Education can contribute to peace and reconciliation as well as to conflict and strife (Bush and Saltarelli 2000; Smith and Vaux 2003; Davies 2004a). On the one hand, (re)building schools, recruiting teachers, and returning children to classrooms may help reduce the causes of fragility, legitimate the state, and create a peace dividend in postconflicts situations. The World Bank also argues that a return of children to school after armed conflict can produce an early peace dividend, cementing support for peace (World Bank 2005; Collier 2006; McEvoy-Levy 2006). On the other hand, Lennart Vriens (2004, 71) argues that education is one of “the most successful instruments for the . . . dissemination of militarism,” and Marc Sommers (2002, 8) claims that “many who conduct modern wars are expert at using educational settings to indoctrinate and control children.” The complex, often contradictory role of education in conflict is explored in this article in relation to Sudan.
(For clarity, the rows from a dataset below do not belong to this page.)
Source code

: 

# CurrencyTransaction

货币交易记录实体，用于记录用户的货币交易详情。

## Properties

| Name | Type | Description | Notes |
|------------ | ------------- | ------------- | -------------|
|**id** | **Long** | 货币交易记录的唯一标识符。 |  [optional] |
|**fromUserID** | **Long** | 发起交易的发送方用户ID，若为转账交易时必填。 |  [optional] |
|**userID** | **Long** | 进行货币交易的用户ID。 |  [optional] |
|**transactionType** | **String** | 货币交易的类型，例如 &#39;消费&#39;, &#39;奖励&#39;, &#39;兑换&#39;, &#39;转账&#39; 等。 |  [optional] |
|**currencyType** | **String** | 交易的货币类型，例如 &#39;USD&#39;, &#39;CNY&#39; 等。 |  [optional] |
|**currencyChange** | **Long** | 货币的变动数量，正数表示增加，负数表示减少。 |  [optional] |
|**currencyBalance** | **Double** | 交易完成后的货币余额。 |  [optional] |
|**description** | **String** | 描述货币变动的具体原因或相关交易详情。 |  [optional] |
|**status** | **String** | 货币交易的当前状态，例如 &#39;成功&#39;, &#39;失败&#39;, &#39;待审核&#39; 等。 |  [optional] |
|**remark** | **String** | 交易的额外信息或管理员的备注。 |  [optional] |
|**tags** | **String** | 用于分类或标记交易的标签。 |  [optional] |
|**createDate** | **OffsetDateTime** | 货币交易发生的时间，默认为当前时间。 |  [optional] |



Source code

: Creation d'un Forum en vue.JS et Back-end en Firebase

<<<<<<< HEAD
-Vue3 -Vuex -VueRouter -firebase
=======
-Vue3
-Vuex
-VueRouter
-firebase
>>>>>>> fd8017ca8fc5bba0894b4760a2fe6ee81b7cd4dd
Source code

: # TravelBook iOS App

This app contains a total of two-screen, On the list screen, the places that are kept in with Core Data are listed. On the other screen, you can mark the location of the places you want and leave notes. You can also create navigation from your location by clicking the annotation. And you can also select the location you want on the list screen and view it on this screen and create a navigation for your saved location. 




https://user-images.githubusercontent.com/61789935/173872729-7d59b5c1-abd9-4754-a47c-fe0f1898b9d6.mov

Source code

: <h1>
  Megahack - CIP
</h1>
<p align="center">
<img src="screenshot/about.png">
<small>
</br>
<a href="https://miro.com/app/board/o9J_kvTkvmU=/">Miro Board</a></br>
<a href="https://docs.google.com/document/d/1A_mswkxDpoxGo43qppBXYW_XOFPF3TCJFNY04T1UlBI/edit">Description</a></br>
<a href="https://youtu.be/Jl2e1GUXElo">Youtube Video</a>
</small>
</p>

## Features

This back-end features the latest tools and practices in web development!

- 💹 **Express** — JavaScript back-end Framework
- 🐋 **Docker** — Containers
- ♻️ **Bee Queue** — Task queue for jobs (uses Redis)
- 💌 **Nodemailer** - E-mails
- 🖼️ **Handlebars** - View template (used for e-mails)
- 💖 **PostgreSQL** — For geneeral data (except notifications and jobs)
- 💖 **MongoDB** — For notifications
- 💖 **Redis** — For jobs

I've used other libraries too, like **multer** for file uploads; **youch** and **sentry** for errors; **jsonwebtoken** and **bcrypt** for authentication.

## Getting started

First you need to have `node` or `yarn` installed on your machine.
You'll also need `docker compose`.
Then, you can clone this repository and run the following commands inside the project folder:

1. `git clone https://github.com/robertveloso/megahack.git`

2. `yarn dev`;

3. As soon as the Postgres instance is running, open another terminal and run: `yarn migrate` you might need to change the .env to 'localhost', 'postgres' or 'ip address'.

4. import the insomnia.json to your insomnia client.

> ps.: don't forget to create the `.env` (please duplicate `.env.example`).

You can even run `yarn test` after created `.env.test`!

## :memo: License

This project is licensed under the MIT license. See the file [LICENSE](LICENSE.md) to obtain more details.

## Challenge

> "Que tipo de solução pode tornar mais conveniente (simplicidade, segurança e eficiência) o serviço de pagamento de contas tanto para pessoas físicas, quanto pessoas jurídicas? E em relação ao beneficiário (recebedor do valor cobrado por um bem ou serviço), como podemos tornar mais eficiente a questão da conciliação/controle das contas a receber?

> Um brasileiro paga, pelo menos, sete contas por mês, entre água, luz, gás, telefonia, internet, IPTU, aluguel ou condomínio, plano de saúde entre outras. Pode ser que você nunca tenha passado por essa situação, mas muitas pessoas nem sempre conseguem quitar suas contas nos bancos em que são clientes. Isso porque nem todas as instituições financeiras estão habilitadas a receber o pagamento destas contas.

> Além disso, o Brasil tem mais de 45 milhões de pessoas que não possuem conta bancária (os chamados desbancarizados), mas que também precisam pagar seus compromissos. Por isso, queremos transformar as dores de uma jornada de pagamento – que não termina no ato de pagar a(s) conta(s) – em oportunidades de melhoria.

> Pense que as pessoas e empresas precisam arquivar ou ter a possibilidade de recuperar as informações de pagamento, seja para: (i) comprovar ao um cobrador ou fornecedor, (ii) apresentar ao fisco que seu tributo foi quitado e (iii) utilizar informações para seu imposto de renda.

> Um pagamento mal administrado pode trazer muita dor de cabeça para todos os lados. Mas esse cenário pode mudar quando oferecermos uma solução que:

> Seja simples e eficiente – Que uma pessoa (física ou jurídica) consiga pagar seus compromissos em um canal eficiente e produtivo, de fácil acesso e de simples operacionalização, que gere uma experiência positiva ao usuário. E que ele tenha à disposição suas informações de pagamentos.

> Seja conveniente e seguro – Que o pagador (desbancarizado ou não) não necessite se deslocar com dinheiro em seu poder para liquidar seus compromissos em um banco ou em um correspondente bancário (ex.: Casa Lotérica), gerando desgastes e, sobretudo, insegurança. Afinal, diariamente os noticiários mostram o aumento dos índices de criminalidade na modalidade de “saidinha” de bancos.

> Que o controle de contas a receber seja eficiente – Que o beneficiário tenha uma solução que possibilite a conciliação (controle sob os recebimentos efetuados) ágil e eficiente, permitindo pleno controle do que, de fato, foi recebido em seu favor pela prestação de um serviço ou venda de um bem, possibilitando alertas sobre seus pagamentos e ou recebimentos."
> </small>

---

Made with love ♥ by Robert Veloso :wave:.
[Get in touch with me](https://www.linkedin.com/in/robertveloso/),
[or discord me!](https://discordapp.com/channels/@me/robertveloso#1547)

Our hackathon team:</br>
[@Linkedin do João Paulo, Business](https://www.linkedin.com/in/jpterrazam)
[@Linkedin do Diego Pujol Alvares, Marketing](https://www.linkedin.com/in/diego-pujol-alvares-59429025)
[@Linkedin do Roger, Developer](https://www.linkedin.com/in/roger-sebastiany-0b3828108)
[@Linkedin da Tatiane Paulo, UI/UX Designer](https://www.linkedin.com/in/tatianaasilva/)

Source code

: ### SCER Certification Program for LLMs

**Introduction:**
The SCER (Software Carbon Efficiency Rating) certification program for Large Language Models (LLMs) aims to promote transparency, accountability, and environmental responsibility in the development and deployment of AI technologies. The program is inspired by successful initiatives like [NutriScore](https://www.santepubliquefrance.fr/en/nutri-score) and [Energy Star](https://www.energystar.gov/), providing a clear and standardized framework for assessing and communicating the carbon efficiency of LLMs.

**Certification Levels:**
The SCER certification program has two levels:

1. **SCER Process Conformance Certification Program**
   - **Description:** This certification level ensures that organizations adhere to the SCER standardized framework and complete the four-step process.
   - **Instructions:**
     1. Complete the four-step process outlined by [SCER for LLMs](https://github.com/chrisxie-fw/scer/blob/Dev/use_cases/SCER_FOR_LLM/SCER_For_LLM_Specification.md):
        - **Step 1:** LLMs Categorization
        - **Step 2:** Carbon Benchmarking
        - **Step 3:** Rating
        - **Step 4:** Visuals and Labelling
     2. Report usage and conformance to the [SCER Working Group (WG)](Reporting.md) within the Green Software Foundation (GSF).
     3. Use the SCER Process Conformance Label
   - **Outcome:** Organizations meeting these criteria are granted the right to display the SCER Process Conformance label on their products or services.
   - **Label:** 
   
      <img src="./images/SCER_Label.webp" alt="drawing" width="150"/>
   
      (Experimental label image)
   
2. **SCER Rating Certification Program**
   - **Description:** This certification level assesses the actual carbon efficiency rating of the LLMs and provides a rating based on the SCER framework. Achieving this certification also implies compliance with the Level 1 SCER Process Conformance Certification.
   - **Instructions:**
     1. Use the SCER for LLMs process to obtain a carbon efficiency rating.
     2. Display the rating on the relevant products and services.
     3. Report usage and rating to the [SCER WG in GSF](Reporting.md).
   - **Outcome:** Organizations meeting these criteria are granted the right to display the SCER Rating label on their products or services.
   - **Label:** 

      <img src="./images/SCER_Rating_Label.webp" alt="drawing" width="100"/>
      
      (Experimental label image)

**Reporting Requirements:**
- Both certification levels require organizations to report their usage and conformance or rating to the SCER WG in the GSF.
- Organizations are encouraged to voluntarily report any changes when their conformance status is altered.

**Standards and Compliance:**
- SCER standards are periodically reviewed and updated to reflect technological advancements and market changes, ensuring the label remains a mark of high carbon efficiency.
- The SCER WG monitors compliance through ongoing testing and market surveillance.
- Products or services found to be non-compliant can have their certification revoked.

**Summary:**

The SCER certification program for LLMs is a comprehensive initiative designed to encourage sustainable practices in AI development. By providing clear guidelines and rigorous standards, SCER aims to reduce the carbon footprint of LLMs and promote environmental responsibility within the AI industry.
The focus of the article is the NorthSouth conflict, bearing in mind that other, “minor” wars and military clashes in both the North and South have “each fed into and intensified the fighting of the overall ‘North-South’ war” ( Johnson 2007, 127). I examine the preand postconflict political discourses and the educational discourses employed in relation to the ideological, religious, and military struggle between the Sudan People’s Liberation Movement/Army (SPLM/A) in the South and the Khartoum government in the North. In addition, I will discuss how the political and educational discourses contributed to the reconstruction of the country and to the simultaneous sustaining and undermining of the 2005 Comprehensive Peace Agreement (CPA).